Copies of all lines that contain "local" are needed; take them from the data below.

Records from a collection

━━━━━━━━━━━━━━━━━━━━

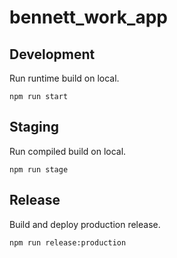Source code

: # bennett_work_app

## Development

Run runtime build on local.

```
npm run start
```

## Staging

Run compiled build on local.

```
npm run stage
```

## Release

Build and deploy production release.

```
npm run release:production
```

━━━━━━━━━━━━━━━━━━━━

**WORKED SOLUTION:**
Run runtime build on local.
Run compiled build on local.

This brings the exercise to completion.